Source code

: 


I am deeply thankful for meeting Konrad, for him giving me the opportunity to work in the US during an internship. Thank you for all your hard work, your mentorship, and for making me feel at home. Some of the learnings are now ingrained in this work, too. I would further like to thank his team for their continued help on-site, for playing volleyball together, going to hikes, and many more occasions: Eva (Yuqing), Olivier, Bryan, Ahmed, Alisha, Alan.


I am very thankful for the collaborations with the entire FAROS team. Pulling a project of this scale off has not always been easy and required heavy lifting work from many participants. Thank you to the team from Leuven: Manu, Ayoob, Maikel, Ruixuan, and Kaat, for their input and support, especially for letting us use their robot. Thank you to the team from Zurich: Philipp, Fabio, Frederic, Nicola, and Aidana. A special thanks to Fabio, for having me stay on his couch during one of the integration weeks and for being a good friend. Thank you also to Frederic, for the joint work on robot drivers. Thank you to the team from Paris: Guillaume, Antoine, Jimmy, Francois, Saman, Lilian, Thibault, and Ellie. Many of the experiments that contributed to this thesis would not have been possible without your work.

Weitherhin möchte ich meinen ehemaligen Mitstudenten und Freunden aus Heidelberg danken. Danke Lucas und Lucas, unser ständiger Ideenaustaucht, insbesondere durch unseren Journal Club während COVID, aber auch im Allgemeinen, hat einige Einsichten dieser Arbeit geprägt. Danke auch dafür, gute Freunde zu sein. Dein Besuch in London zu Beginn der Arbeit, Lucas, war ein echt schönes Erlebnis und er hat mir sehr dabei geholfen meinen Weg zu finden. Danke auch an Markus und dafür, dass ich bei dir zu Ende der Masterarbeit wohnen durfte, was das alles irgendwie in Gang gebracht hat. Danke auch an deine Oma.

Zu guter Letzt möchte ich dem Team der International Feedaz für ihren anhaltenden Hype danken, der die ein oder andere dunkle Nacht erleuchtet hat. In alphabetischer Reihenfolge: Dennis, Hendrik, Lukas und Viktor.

.....

What you are asked to do: Every record shown above should be written out again exactly.

Expected answer:
Source code

: 


I am deeply thankful for meeting Konrad, for him giving me the opportunity to work in the US during an internship. Thank you for all your hard work, your mentorship, and for making me feel at home. Some of the learnings are now ingrained in this work, too. I would further like to thank his team for their continued help on-site, for playing volleyball together, going to hikes, and many more occasions: Eva (Yuqing), Olivier, Bryan, Ahmed, Alisha, Alan.


I am very thankful for the collaborations with the entire FAROS team. Pulling a project of this scale off has not always been easy and required heavy lifting work from many participants. Thank you to the team from Leuven: Manu, Ayoob, Maikel, Ruixuan, and Kaat, for their input and support, especially for letting us use their robot. Thank you to the team from Zurich: Philipp, Fabio, Frederic, Nicola, and Aidana. A special thanks to Fabio, for having me stay on his couch during one of the integration weeks and for being a good friend. Thank you also to Frederic, for the joint work on robot drivers. Thank you to the team from Paris: Guillaume, Antoine, Jimmy, Francois, Saman, Lilian, Thibault, and Ellie. Many of the experiments that contributed to this thesis would not have been possible without your work.

Weitherhin möchte ich meinen ehemaligen Mitstudenten und Freunden aus Heidelberg danken. Danke Lucas und Lucas, unser ständiger Ideenaustaucht, insbesondere durch unseren Journal Club während COVID, aber auch im Allgemeinen, hat einige Einsichten dieser Arbeit geprägt. Danke auch dafür, gute Freunde zu sein. Dein Besuch in London zu Beginn der Arbeit, Lucas, war ein echt schönes Erlebnis und er hat mir sehr dabei geholfen meinen Weg zu finden. Danke auch an Markus und dafür, dass ich bei dir zu Ende der Masterarbeit wohnen durfte, was das alles irgendwie in Gang gebracht hat. Danke auch an deine Oma.

Zu guter Letzt möchte ich dem Team der International Feedaz für ihren anhaltenden Hype danken, der die ein oder andere dunkle Nacht erleuchtet hat. In alphabetischer Reihenfolge: Dennis, Hendrik, Lukas und Viktor.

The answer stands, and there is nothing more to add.